Derry, Northern Ireland

Derry, Northern Ireland
A book I'm working on is set in this town.

Monday, June 20, 2011

What Would Tolstoy Do?

Well...I seriously doubt he would pore over his manuscripts, all written in longhand with a quill pen, and make non-stop changes and corrections.  I have this image of writers like him and Dickens and Jane Austen and Henry James forming their works complete on a page and making minimal adjustments once written.  It's like they had to think about every word before committing it to ink because to rework the story meant rewriting every damned page and that would have been ten kinds of chore.
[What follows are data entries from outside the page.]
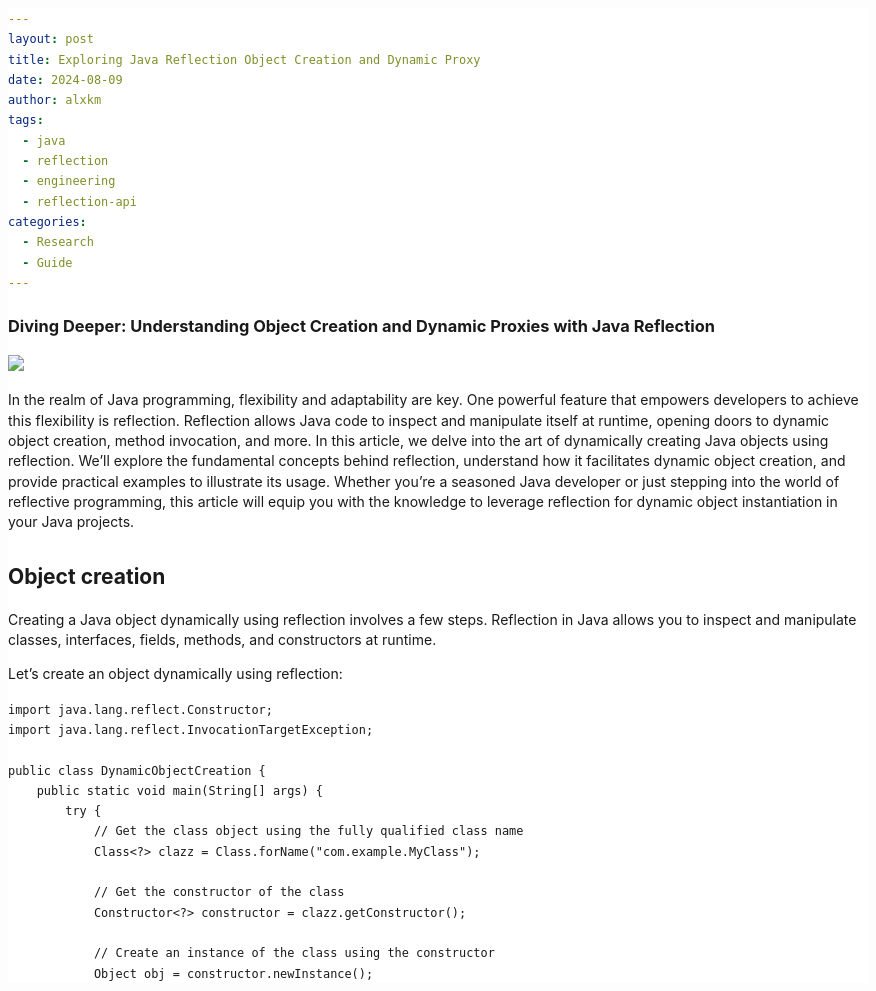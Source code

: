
```yaml
---
layout: post
title: Exploring Java Reflection Object Creation and Dynamic Proxy
date: 2024-08-09
author: alxkm
tags:
  - java
  - reflection
  - engineering
  - reflection-api
categories:
  - Research
  - Guide
---
```


### Diving Deeper: Understanding Object Creation and Dynamic Proxies with Java Reflection

![](https://cdn-images-1.medium.com/max/2000/1*BTRebjjYAySHMybVjbu_4g.png)

In the realm of Java programming, flexibility and adaptability are key. One powerful feature that empowers developers to achieve this flexibility is reflection. Reflection allows Java code to inspect and manipulate itself at runtime, opening doors to dynamic object creation, method invocation, and more. In this article, we delve into the art of dynamically creating Java objects using reflection. We’ll explore the fundamental concepts behind reflection, understand how it facilitates dynamic object creation, and provide practical examples to illustrate its usage. Whether you’re a seasoned Java developer or just stepping into the world of reflective programming, this article will equip you with the knowledge to leverage reflection for dynamic object instantiation in your Java projects.

## Object creation

Creating a Java object dynamically using reflection involves a few steps. Reflection in Java allows you to inspect and manipulate classes, interfaces, fields, methods, and constructors at runtime.

Let’s create an object dynamically using reflection:

    import java.lang.reflect.Constructor;
    import java.lang.reflect.InvocationTargetException;
    
    public class DynamicObjectCreation {
        public static void main(String[] args) {
            try {
                // Get the class object using the fully qualified class name
                Class<?> clazz = Class.forName("com.example.MyClass");
    
                // Get the constructor of the class
                Constructor<?> constructor = clazz.getConstructor();
    
                // Create an instance of the class using the constructor
                Object obj = constructor.newInstance();
    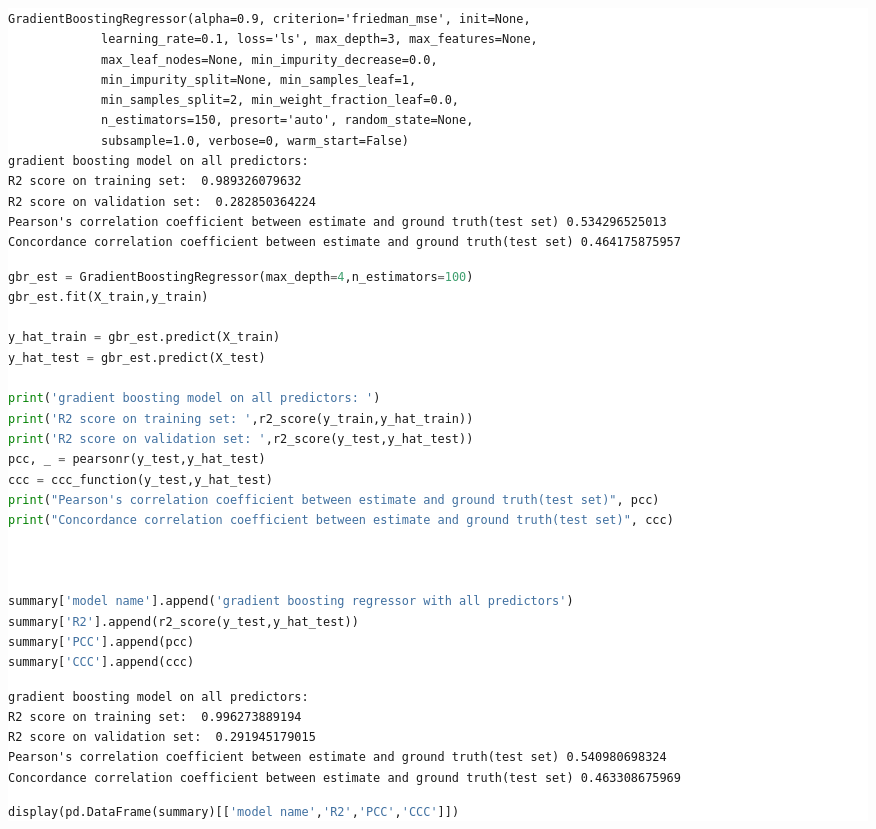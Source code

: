 
    GradientBoostingRegressor(alpha=0.9, criterion='friedman_mse', init=None,
                 learning_rate=0.1, loss='ls', max_depth=3, max_features=None,
                 max_leaf_nodes=None, min_impurity_decrease=0.0,
                 min_impurity_split=None, min_samples_leaf=1,
                 min_samples_split=2, min_weight_fraction_leaf=0.0,
                 n_estimators=150, presort='auto', random_state=None,
                 subsample=1.0, verbose=0, warm_start=False)
    gradient boosting model on all predictors: 
    R2 score on training set:  0.989326079632
    R2 score on validation set:  0.282850364224
    Pearson's correlation coefficient between estimate and ground truth(test set) 0.534296525013
    Concordance correlation coefficient between estimate and ground truth(test set) 0.464175875957




```python
gbr_est = GradientBoostingRegressor(max_depth=4,n_estimators=100)
gbr_est.fit(X_train,y_train)

y_hat_train = gbr_est.predict(X_train)
y_hat_test = gbr_est.predict(X_test)

print('gradient boosting model on all predictors: ')
print('R2 score on training set: ',r2_score(y_train,y_hat_train))
print('R2 score on validation set: ',r2_score(y_test,y_hat_test))
pcc, _ = pearsonr(y_test,y_hat_test)
ccc = ccc_function(y_test,y_hat_test)
print("Pearson's correlation coefficient between estimate and ground truth(test set)", pcc)
print("Concordance correlation coefficient between estimate and ground truth(test set)", ccc)



summary['model name'].append('gradient boosting regressor with all predictors')
summary['R2'].append(r2_score(y_test,y_hat_test))
summary['PCC'].append(pcc)
summary['CCC'].append(ccc)
```


    gradient boosting model on all predictors: 
    R2 score on training set:  0.996273889194
    R2 score on validation set:  0.291945179015
    Pearson's correlation coefficient between estimate and ground truth(test set) 0.540980698324
    Concordance correlation coefficient between estimate and ground truth(test set) 0.463308675969





```python
display(pd.DataFrame(summary)[['model name','R2','PCC','CCC']])
```



<div>
<style>
    .dataframe thead tr:only-child th {
        text-align: right;
    }
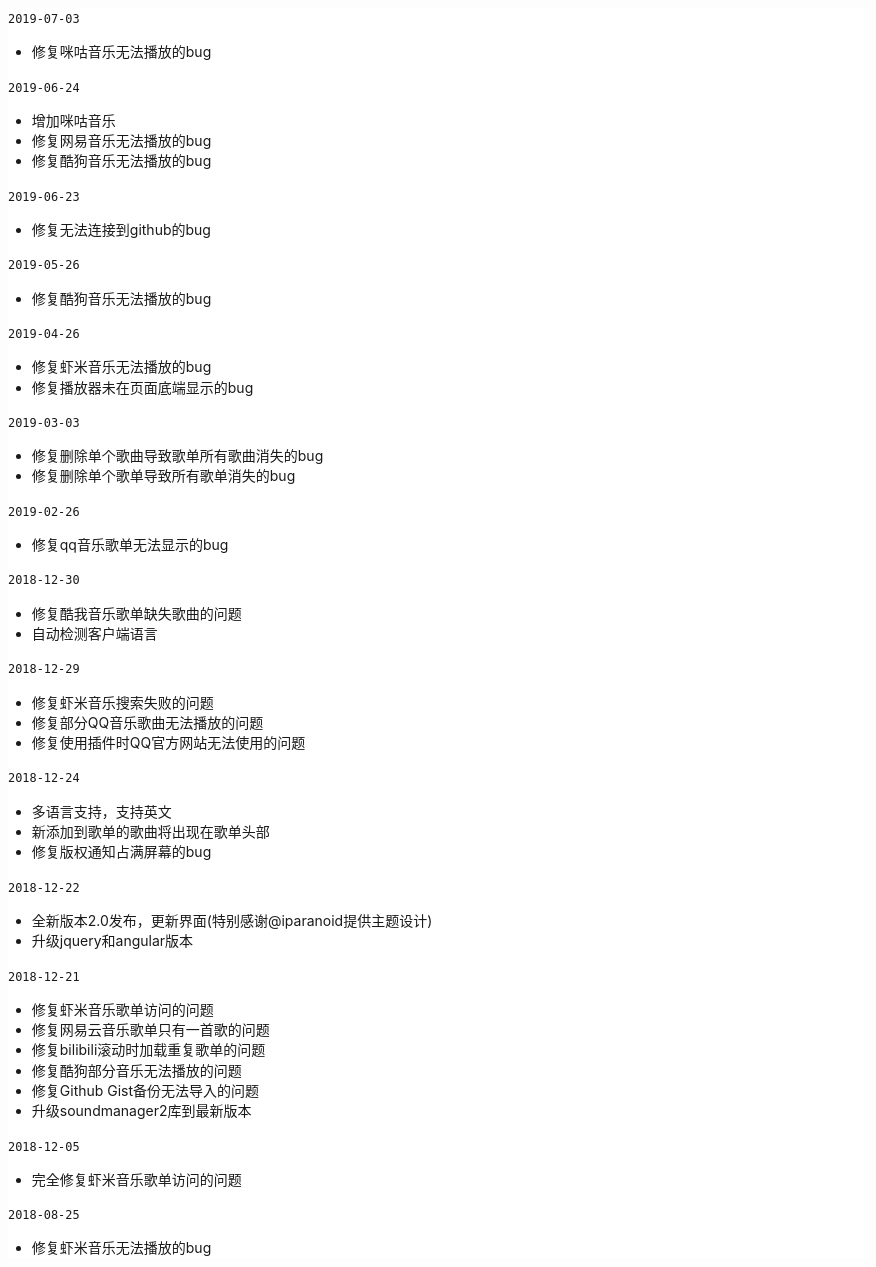 `2019-07-03`
* 修复咪咕音乐无法播放的bug

`2019-06-24`
* 增加咪咕音乐
* 修复网易音乐无法播放的bug
* 修复酷狗音乐无法播放的bug

`2019-06-23`
* 修复无法连接到github的bug

`2019-05-26`
* 修复酷狗音乐无法播放的bug

`2019-04-26`
* 修复虾米音乐无法播放的bug
* 修复播放器未在页面底端显示的bug

`2019-03-03`
* 修复删除单个歌曲导致歌单所有歌曲消失的bug
* 修复删除单个歌单导致所有歌单消失的bug

`2019-02-26`
* 修复qq音乐歌单无法显示的bug

`2018-12-30`
* 修复酷我音乐歌单缺失歌曲的问题
* 自动检测客户端语言

`2018-12-29`
* 修复虾米音乐搜索失败的问题
* 修复部分QQ音乐歌曲无法播放的问题
* 修复使用插件时QQ官方网站无法使用的问题

`2018-12-24`
* 多语言支持，支持英文
* 新添加到歌单的歌曲将出现在歌单头部
* 修复版权通知占满屏幕的bug

`2018-12-22`
* 全新版本2.0发布，更新界面(特别感谢@iparanoid提供主题设计)
* 升级jquery和angular版本

`2018-12-21`
* 修复虾米音乐歌单访问的问题
* 修复网易云音乐歌单只有一首歌的问题
* 修复bilibili滚动时加载重复歌单的问题
* 修复酷狗部分音乐无法播放的问题
* 修复Github Gist备份无法导入的问题
* 升级soundmanager2库到最新版本

`2018-12-05`
* 完全修复虾米音乐歌单访问的问题

`2018-08-25`
* 修复虾米音乐无法播放的bug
But now we have operating systems and programs that make changes so damned easy, it's like nothing you write can be considered permanent until you decide to give up on it or get so sick of going over and over and over it that you send it off, in disgust.  A stroke of a keypad and BAM -- this paragraph vanishes into that chapter.  This word becomes that phrase.  This moment of tenderness and grace becomes a comedy of misunderstanding and ill-mannered numbskulls.  It takes a whole new kind of discipline to write, these days -- one that reminds you sometimes you can rewrite a story into the ground.  Which I have done with a couple of scripts.

But...and this is not a positive admission...this is the part of the process I most love.  Which is why I keep rewriting and rewriting and rewriting my work.  Every time I find something that can be clarified or better said or shifted just a bit to gain deeper meaning.  I also find inconsistencies, even after a dozen passes through the story.  But eventually it gets to the point where you wonder if you're losing the essence of the characters and over-explaining the plot to the point of confusion...and you lose sight of what you were trying to say.

Case in point was what I almost did to "Desert Land."  This is a 4000 word short story that I rewrote 20 times to get right and then stopped.  And sent it out.  And got a couple of rejections.  So I decided to revisit it...and wound up changing the ending.  For the worse.  I actually sent it out with the new ending before realizing it was wrong, wrong, wrong and totally at odds with the rest of the story.  Fortunately, the literary magazine that liked it had the original ending so I can now dismiss the others should anyone be fool enough to want it.

I'm close to falling into the pattern with "Lyons' Den", so I've deliberately made myself do only 1-2 chapters a day to keep from getting swept up in the story and "trying to make it even better" without any real thought.  Yet somehow, being only halfway through this polish, I've still managed to add nearly a thousand words and 6 pages to the book.  This makes me nervous.  When I'm done with this draft I'll have to let it sit for a while to cool down then go through it with a fine-tooth comb to make sure I haven't ruined it.

I may even jump back to "Hunter" for a while just to jolt my brain out of the mindset it's trying to settle into.  Nothing like a pair of pissed off queers to clarify things in your brain.